Productivity in the United States has been declining relative to that of many other industrial countries.
1973 View of Martin K. Starr, Professor of Production Management at the Graduate School of Business at Columbia University.
Productivity in the United States has been declining relative to that of many other industrial countries. An examination of relative measures of the rates of productivity changes shows that, its yearly growth rate is lower than other industrial countries. This slowdown in relative growth has been observable for about twenty years; but in the last five years the effect has been dramatic. Apart from, Japan, number of other countries also exhibited similar large relative advantages.
Causes of Decreasing Relative Productivity
In the Frederick W. Taylor era, the efficiency of operations determined productivity. Productivity change has now become a systems problem with major interactions between the operations (facilities & processes), the product line and the marketplace response. In the U.S., societal indifference and even antagonism have developed for science and technology and engineering managers were relegated to the background. These attitudes reflect managerial behaviors that have been extant for at least twenty years. Financial managers have occupied the pivot position in major companies and they have not recognized the gradual deterioration of plant and facility competitiveness compared to competing international companies. Production managers regressed to positions exercising minimal organizational influence.
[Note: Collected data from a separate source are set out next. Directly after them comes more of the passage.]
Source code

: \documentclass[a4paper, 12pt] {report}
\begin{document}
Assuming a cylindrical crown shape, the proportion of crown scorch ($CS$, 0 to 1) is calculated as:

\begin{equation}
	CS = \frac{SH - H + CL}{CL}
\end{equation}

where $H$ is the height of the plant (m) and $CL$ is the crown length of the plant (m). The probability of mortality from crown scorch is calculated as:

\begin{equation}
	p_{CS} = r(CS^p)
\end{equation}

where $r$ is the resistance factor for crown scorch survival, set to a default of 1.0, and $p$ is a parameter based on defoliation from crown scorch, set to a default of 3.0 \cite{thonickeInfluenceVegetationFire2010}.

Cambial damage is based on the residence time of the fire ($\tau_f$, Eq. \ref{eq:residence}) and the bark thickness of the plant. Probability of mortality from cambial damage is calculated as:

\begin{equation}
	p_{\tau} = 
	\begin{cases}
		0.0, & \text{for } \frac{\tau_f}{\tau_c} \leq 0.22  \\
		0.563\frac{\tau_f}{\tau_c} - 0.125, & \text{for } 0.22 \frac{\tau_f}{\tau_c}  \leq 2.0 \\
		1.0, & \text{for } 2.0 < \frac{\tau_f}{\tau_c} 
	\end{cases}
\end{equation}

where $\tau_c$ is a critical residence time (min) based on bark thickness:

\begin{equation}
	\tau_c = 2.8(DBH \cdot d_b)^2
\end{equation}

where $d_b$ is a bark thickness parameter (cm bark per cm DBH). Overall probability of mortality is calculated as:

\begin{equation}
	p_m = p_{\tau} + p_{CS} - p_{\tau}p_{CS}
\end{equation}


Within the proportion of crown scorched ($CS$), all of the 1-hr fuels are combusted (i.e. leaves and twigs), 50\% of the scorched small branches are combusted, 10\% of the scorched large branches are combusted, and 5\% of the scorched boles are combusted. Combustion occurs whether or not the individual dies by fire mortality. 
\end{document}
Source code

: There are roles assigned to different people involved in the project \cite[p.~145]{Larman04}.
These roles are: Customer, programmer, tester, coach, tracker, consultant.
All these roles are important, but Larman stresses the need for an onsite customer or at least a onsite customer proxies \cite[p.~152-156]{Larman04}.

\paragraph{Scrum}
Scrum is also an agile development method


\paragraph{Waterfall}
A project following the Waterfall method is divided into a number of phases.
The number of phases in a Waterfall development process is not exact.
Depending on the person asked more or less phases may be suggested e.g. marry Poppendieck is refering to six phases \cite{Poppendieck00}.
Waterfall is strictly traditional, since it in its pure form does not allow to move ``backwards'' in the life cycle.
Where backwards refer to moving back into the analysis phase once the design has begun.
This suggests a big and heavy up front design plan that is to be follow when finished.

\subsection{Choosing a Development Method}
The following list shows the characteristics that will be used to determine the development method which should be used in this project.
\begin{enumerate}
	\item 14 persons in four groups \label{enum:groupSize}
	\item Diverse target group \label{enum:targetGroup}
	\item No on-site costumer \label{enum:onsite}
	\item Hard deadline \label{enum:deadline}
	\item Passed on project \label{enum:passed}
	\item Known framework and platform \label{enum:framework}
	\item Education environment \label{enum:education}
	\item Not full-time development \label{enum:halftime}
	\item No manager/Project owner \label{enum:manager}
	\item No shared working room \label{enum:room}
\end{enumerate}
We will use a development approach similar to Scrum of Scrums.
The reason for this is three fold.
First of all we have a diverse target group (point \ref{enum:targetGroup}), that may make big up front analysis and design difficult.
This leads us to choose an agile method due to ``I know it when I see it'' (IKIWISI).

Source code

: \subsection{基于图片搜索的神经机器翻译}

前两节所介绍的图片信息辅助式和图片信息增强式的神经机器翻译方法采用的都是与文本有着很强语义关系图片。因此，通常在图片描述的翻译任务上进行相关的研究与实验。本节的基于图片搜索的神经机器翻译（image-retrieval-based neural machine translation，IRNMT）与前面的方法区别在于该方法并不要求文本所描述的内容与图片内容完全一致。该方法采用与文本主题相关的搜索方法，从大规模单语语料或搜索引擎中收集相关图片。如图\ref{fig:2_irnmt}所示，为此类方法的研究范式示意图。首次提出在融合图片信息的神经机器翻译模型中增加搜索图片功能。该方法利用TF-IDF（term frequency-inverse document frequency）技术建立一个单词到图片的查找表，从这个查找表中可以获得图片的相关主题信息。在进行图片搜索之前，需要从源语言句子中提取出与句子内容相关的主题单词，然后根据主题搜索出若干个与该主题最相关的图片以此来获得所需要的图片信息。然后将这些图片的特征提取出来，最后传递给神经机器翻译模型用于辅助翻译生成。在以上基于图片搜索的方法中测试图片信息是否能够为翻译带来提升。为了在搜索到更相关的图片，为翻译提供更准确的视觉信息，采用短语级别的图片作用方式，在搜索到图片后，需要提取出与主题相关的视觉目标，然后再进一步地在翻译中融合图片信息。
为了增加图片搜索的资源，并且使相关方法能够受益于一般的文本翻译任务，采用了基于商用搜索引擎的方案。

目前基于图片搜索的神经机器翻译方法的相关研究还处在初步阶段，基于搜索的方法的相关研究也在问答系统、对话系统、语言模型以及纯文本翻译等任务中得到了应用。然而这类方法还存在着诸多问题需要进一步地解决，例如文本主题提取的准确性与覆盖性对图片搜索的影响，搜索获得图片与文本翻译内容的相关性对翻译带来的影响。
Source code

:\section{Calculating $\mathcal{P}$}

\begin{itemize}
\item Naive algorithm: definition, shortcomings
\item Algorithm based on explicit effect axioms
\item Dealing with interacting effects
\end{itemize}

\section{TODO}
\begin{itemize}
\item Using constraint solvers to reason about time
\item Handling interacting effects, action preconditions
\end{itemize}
Suggestions - Solution Approaches
Flow Shop Design
Essential :in achieving improved productivity is shifting production configurations from project systems and job shops to flow shops. (Flow shop production lines perform repetitive activities providing relatively continuous outputs.) Flow production systems have high fixed costs, but permit significantly lower variable costs than those of low volume, job shop processes. Japanese and German competing companies have improved the productivity of large, fixed cost flow systems, thereby have reduced their variable costs of producing consistently over the past two decades and derived competitive advantage over US companies.
Integration Between Product and Process Design Increases Productivity
Integrating the product line development and the development of requisite processes into an integrated system increases productivity, Distinct production and competitive advantages occur when this is done. Because of management traditions in the U.S., such integration of product and process is rarely found. The coordination of R & D and marketing management with production management is not systematized in US companies and takes place in an informal and sporadic fashion.
Top managers, at their corporate headquarters throughout the U.S., seldom visit the production facilities of their companies. Many corporate officers know almost nothing about the production processes required to make the product line. If little is known about their own production facilities, there is even less knowledge of competitive production systems.
Related Knowledge:
Product Industrial Engineering - Process Industrial Engineering
Foundations for Change
Formerly, the U.S. exported production and industrial engineering knowledge. The methods and techniques shared with the world included: the methods of work simplification, synthetic time standards statistical quality control, sequenced assembly and operations research.
Now, America stands to gain by importing knowledge about what is being done abroad to increase productivity. Studies by industry groups should be encouraged. Government and industry can help by instituting national planning for productivity and by investigating the methods available for increased productivity now based on successful methods developed in high productive companies in other countries.
It is not too late to begin the Renaissance of the U.S.'s industrial system, but there is no time for delay.